◆ **What you should do**: Of all the entries below, only the lines from the one with "- Compliance Officer" up to and including the one with "3. **Addresses**: Upload address information" are to be duplicated exactly.

◆ **Dataset records**:
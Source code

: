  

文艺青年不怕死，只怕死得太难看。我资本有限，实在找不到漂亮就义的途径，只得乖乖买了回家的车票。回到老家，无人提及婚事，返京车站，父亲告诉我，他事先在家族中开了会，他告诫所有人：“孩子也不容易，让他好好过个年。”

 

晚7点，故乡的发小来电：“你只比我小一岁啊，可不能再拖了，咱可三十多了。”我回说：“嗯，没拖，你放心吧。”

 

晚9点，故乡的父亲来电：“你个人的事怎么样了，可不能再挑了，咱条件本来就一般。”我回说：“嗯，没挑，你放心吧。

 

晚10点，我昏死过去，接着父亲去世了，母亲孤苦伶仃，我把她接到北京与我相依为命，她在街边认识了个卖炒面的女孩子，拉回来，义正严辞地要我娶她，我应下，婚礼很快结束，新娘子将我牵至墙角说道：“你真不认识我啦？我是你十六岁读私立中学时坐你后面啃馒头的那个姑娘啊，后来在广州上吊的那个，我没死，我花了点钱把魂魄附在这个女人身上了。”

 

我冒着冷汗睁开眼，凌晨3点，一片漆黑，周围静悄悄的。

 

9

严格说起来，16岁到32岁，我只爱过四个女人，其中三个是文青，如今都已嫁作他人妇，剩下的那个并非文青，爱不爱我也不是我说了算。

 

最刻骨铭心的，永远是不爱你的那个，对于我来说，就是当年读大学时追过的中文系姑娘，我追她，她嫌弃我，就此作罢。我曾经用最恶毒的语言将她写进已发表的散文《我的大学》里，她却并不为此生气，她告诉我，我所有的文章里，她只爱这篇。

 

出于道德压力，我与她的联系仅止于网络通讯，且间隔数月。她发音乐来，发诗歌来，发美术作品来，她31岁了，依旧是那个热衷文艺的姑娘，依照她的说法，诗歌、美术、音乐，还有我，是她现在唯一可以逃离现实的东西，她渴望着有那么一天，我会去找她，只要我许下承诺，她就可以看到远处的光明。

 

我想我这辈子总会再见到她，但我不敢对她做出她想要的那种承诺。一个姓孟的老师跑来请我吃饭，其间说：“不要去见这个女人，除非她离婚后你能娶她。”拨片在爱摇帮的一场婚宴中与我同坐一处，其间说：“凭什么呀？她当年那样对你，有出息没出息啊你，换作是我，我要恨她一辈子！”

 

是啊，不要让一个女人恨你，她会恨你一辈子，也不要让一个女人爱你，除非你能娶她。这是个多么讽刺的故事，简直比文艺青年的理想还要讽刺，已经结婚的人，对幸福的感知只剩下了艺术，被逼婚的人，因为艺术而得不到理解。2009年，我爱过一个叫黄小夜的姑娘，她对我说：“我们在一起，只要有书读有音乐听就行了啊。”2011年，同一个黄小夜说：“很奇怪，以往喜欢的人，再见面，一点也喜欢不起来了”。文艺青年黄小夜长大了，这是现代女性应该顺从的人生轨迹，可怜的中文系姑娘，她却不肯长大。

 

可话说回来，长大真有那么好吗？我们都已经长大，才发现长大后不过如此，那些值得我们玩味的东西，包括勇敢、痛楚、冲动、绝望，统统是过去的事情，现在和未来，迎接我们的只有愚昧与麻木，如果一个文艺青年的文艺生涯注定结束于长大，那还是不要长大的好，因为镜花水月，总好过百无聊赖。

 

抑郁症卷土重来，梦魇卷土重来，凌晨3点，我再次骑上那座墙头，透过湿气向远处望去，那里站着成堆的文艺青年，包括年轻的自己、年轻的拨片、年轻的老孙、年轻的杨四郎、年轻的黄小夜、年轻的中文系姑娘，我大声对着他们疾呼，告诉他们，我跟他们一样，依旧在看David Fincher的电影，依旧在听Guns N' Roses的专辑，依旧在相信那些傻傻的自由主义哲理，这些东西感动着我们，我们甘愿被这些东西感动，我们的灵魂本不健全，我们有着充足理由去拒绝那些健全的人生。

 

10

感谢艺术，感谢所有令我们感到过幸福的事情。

--

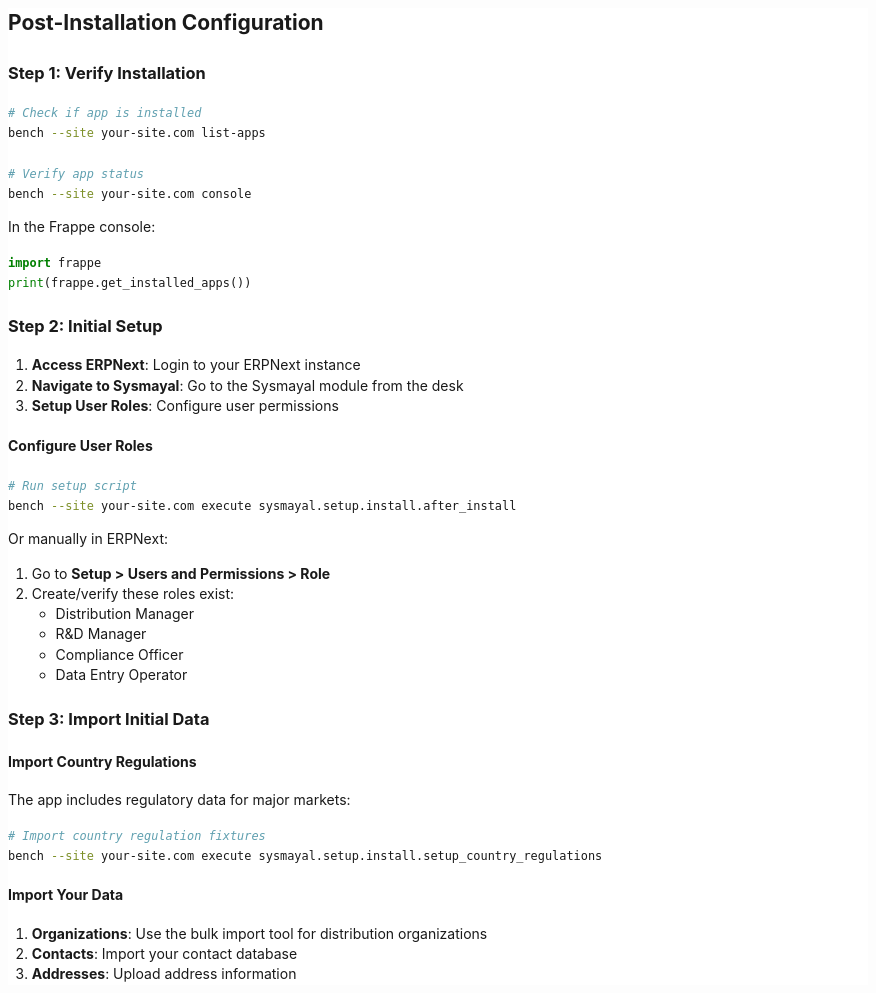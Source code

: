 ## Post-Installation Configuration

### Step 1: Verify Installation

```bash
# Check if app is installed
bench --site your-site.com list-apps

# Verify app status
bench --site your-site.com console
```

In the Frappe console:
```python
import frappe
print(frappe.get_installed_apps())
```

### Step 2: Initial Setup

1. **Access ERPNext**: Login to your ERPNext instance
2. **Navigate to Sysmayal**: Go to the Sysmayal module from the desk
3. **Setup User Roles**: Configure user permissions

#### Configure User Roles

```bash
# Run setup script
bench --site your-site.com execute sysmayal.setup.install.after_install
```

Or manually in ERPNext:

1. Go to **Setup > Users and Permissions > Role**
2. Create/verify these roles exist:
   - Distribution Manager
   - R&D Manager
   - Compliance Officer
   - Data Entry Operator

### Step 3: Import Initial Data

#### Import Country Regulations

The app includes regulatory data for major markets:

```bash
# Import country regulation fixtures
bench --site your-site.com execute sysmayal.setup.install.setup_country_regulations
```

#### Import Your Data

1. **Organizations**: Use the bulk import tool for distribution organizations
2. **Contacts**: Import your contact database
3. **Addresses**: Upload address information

* * *

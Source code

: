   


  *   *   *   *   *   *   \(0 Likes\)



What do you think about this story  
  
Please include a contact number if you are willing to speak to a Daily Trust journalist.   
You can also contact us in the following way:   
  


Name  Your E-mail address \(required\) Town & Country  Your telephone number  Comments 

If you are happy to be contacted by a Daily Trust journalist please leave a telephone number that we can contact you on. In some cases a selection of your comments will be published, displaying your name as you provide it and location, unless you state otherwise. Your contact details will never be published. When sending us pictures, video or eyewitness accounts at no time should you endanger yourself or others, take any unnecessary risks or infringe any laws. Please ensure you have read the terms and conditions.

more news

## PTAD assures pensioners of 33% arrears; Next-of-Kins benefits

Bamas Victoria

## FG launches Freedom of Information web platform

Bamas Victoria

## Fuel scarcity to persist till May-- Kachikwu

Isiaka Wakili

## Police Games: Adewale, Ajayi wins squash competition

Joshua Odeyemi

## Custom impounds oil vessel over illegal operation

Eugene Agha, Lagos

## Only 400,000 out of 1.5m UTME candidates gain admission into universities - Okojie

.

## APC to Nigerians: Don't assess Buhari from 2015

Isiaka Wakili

◆ **Result of this task**:
   - Compliance Officer
   - Data Entry Operator

### Step 3: Import Initial Data

#### Import Country Regulations

The app includes regulatory data for major markets:

```bash
# Import country regulation fixtures
bench --site your-site.com execute sysmayal.setup.install.setup_country_regulations
```

#### Import Your Data

1. **Organizations**: Use the bulk import tool for distribution organizations
2. **Contacts**: Import your contact database
3. **Addresses**: Upload address information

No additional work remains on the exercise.